実在の事件をモチーフに、未解決事件を追うふたりの男を描いた原作小説は発刊時から高い評価を得ている。「前半は阿久津と曽根がそれぞれ緻密に取材をしていく“点”の部分。それが後半になってつながって"線”になり、多様な人々の人生があぶりだされてゆくダイナミズムがこの小説の面白いところ」と分析する土井監督は、その一方で「あまりにも情報量の多い話なので、普通に脚本化してしまうと5、6時間の映画になってしまうんですよ(笑)。これを2時間強の映画にまとめるのは至難の技ではないかと。そこが最初の課題でした」と振り返る。

『アンナチュラル』や『MIU404』など人気ドラマも手がける野木亜紀子が脚本を手がけることになり、土井監督たちは原作の要素を徹底的に整理し、物語の要素を的確に脚本に落とし込んでいった。

「小説がモチーフにした実在の事件のことを知らない若い人もこの映画を観ると考えた時に、事件そのものを詳細に説明するよりは、あくまでフィクションを通じて“犯罪に巻き込まれてしまった子どもたちの人生とその顛末”をメインテーマに描くべきだと思いました。

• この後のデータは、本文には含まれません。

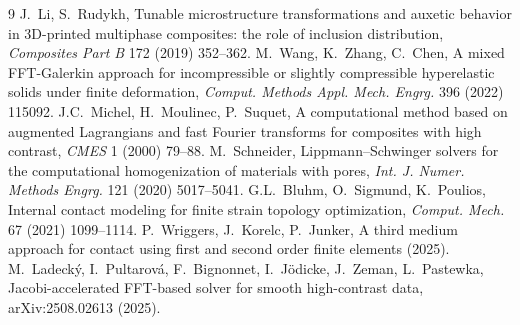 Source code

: \documentclass[11pt,a4paper]{article}
\begin{document}
\begin{thebibliography}{9}
 J.~Li, S.~Rudykh, Tunable microstructure transformations and auxetic behavior in 3D-printed
multiphase composites: the role of inclusion distribution, \emph{Composites Part B} 172 (2019) 352--362.
 M.~Wang, K.~Zhang, C.~Chen, A mixed FFT-Galerkin approach for incompressible or slightly
compressible hyperelastic solids under finite deformation, \emph{Comput. Methods Appl. Mech. Engrg.} 396 (2022)
115092.
 J.C.~Michel, H.~Moulinec, P.~Suquet, A computational method based on augmented Lagrangians and
fast Fourier transforms for composites with high contrast, \emph{CMES} 1 (2000) 79--88.
 M.~Schneider, Lippmann--Schwinger solvers for the computational homogenization of materials
with pores, \emph{Int. J. Numer. Methods Engrg.} 121 (2020) 5017--5041.
 G.L.~Bluhm, O.~Sigmund, K.~Poulios, Internal contact modeling for finite strain topology
optimization, \emph{Comput. Mech.} 67 (2021) 1099--1114.
 P.~Wriggers, J.~Kore\-lc, P.~Junker, A third medium approach for contact using first and
second order finite elements (2025).
 M.~Ladeck\'y, I.~Pultarov\'a, F.~Bignonnet, I.~J\"odicke, J.~Zeman, L.~Pastewka,
Jacobi-accelerated FFT-based solver for smooth high-contrast data, arXiv:2508.02613 (2025).
\end{thebibliography}
\end{document}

とは言え、緻密に編まれた原作の要素を単純に省略したり短くすればいいわけではないので、何かの要素を削除したら、そこに映画としての新たな文脈をイチから組み立て直す必要がありました。

もちろん、事件の全貌を描く必要はないとは言え、そこに登場人物の過去があり、現在の姿があり……物語を構成するレイヤー(層)の数がすごいんですよ! これが重なり合ってひとつになった時にどんな色が見えてくるのかは、僕も最初から掴めていたわけではなくて、ひとつひとつ撮っていき、最後の最後にドキドキしながらひとつに束ねていきました」

監督が語る通り、本作は、前半は新聞社で働く阿久津と、幼い頃の自分の声が脅迫に使われたことを知ってしまった曽根がそれぞれの立場で事件を追い、関係者の証言を集め、事件の真相に迫る姿が交互に描かれ、やがてふたりは行動を共にするようになる。「このふたりが主人公ではあるんですけど、彼ら、特に阿久津は35年前の事件に直接的に関わっているわけではないので、ふたりが単なる“ストーリーテラー”になってしまわないように気をつけましたね」

しかし、本作は基本的に阿久津と曽根が関係者の話を集めてまわる物語だ。「そうなんです。話を聞くシーンが多いので意外に映画的な動きは少ないんですよ」

このままでは主人公がただただ座って相手役の話を聞いているだけの平板な展開になってしまう。しかし、土井監督は“感情のアクション”を描くことで本作に躍動感をもたらしている。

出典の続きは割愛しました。